The other part of this passage in Ezekiel where God addresses the faithfulness of His people that we really struggle with is the idea that God would pour out His fury on anything, let alone on His own people. Indeed, that's the problem we have with a lot of the Old Testament - this so-called "loving" God spends an awful lot of His time, it seems, being angry.
To the (post)modern mind, anger simply is not love. Love is, you know, tolerant permissiveness, a passive acceptance of everything for no other reason than that it seems important to us. (This is not, of course, love, but it's what this world seems to think love is.)
What we were looking at yesterday - that God is inherently relational - can help us to shed some light on His fury. Because His fury is, as is everything He does, relational.
That's what we seem to be missing. When most of us think about God as pouring out His fury, we think about it as a power move. All-mighty, all-powerful, all-perfect God pouring out His wrath unilaterally, just because He can, just because He's God and we're not and He never wants us to forget that He is that far above us. We think of His wrath in the same way that we think of His miracles - shows of power meant to confirm, once more, His authority.
This is one way to look at fury, but it's not the loving way to look at fury. It's not the relational way of looking at fury.
See, God's fury doesn't come from a mighty hand, but from a wounded heart. It's not one-directional, as power poured out. Rather, it is at least two-directional, a combination of disappointment/frustration with His people and a tremendous grief. Disappointment and frustration move outward; grief moves deeper inward. If only we could see the heart in God's fury....
It's like a parent. When you're a parent and your child does something dumb, something they should have known better than to do, you get upset with your child.

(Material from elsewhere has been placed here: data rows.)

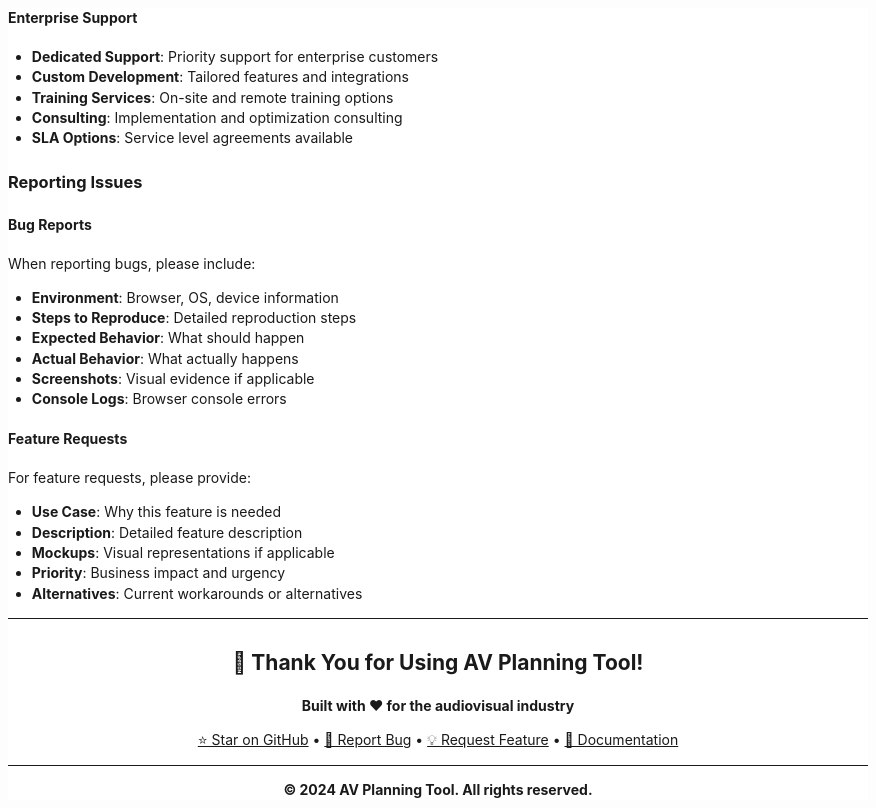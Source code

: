 #### **Enterprise Support**
- **Dedicated Support**: Priority support for enterprise customers
- **Custom Development**: Tailored features and integrations
- **Training Services**: On-site and remote training options
- **Consulting**: Implementation and optimization consulting
- **SLA Options**: Service level agreements available

### **Reporting Issues**

#### **Bug Reports**
When reporting bugs, please include:
- **Environment**: Browser, OS, device information
- **Steps to Reproduce**: Detailed reproduction steps
- **Expected Behavior**: What should happen
- **Actual Behavior**: What actually happens
- **Screenshots**: Visual evidence if applicable
- **Console Logs**: Browser console errors

#### **Feature Requests**
For feature requests, please provide:
- **Use Case**: Why this feature is needed
- **Description**: Detailed feature description
- **Mockups**: Visual representations if applicable
- **Priority**: Business impact and urgency
- **Alternatives**: Current workarounds or alternatives

---

<div align="center">

## 🌟 **Thank You for Using AV Planning Tool!**

**Built with ❤️ for the audiovisual industry**

[⭐ Star on GitHub](https://github.com/your-repo/av-planner) • [🐛 Report Bug](https://github.com/your-repo/av-planner/issues) • [💡 Request Feature](https://github.com/your-repo/av-planner/issues) • [📖 Documentation](docs/)

---

**© 2024 AV Planning Tool. All rights reserved.**

</div>
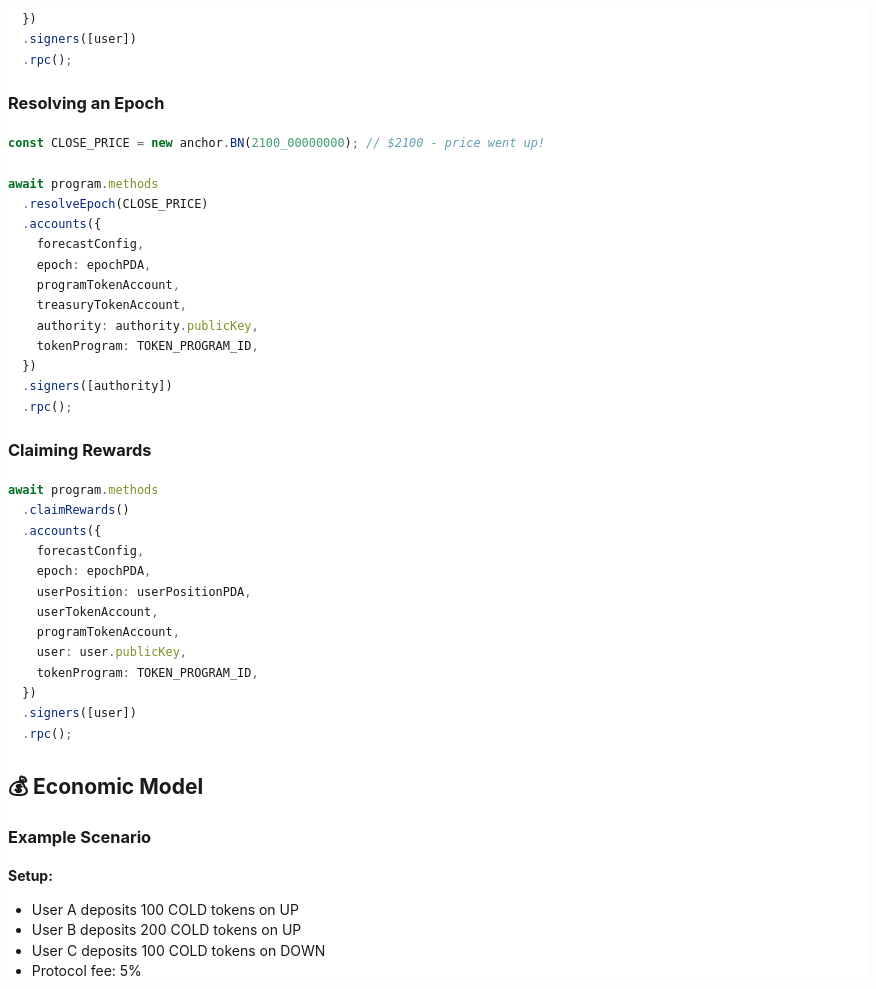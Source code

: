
 ```typescript
  })
  .signers([user])
  .rpc();
```

### Resolving an Epoch

```typescript
const CLOSE_PRICE = new anchor.BN(2100_00000000); // $2100 - price went up!

await program.methods
  .resolveEpoch(CLOSE_PRICE)
  .accounts({
    forecastConfig,
    epoch: epochPDA,
    programTokenAccount,
    treasuryTokenAccount,
    authority: authority.publicKey,
    tokenProgram: TOKEN_PROGRAM_ID,
  })
  .signers([authority])
  .rpc();
```

### Claiming Rewards

```typescript
await program.methods
  .claimRewards()
  .accounts({
    forecastConfig,
    epoch: epochPDA,
    userPosition: userPositionPDA,
    userTokenAccount,
    programTokenAccount,
    user: user.publicKey,
    tokenProgram: TOKEN_PROGRAM_ID,
  })
  .signers([user])
  .rpc();
```

## 💰 Economic Model

### Example Scenario

**Setup:**
- User A deposits 100 COLD tokens on UP
- User B deposits 200 COLD tokens on UP  
- User C deposits 100 COLD tokens on DOWN
- Protocol fee: 5%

You're disappointed in their decision to commit this act, frustrated that they didn't make a better choice, and grieved that you may not have had enough of an influence on them to keep them from doing it in the first place. In other words, you taught them better. They ought to have known better.

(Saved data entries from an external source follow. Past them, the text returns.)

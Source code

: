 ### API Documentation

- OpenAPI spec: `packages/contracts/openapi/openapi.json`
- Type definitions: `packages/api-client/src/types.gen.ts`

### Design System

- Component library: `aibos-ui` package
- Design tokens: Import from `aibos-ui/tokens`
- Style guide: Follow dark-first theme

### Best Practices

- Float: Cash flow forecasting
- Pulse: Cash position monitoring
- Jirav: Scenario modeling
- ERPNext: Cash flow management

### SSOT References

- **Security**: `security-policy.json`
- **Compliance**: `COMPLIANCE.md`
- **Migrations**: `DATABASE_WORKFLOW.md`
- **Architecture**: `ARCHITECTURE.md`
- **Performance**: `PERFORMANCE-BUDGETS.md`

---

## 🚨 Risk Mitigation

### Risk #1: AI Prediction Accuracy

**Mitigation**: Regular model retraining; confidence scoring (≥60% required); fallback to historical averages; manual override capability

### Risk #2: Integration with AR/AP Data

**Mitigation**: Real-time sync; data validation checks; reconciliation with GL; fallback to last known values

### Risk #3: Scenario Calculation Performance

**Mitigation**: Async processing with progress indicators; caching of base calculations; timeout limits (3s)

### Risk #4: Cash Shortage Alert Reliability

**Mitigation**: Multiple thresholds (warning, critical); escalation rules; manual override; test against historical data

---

No one would say that you're evil for being upset with your child. No one would say that if you truly loved your child, you wouldn't care what they did. No one would say that you don't have a right to be angry. Almost universally, this world would understand the tension you feel between your disappointment/frustration and your grief, which manifests as anger. Almost universally, every other parent would look at you and say, "Been there. I'm sorry."
It's this kind of understanding that we need to have about God's fury. Like the parent who feels precisely this same thing when a child goes astray, God's fury is inherently relational. It just is. It's not because He's God and we're "mere humans," just cosmic pawns in His eternal game. No. It's because He is our Father, and we've done something dumb. He is disappointed, frustrated, and grieved, and at the same time that He's upset with us, He's upset with Himself, wondering if somehow He failed us. Wondering if He had enough of an influence that we shouldn't have done it in the first place. For sure, God thinks, He taught us better.
This isn't inconsistent for me. When I hear persons talk about how they can't understand how God can get angry with His people and claim to be a God of love, I don't share that sentiment. I don't know how God could love us, really love us, and not get angry with us. I don't know how we could be His children if He didn't get cheesed off with us every now and then.
Like all children, we often misunderstand this. We stomp to our rooms, pouting, declaring, "God hates us." But it's not that at all. God loves us. He loves us enough to get angry with us. He loves us enough to show us His disappointment. He loves us enough to bear His grief for our sake.
We're not wrong to believe in this love. What we have to remember, though, is that God's love is true love, not the (post)modern myth of tolerant permissiveness. It's truly relational.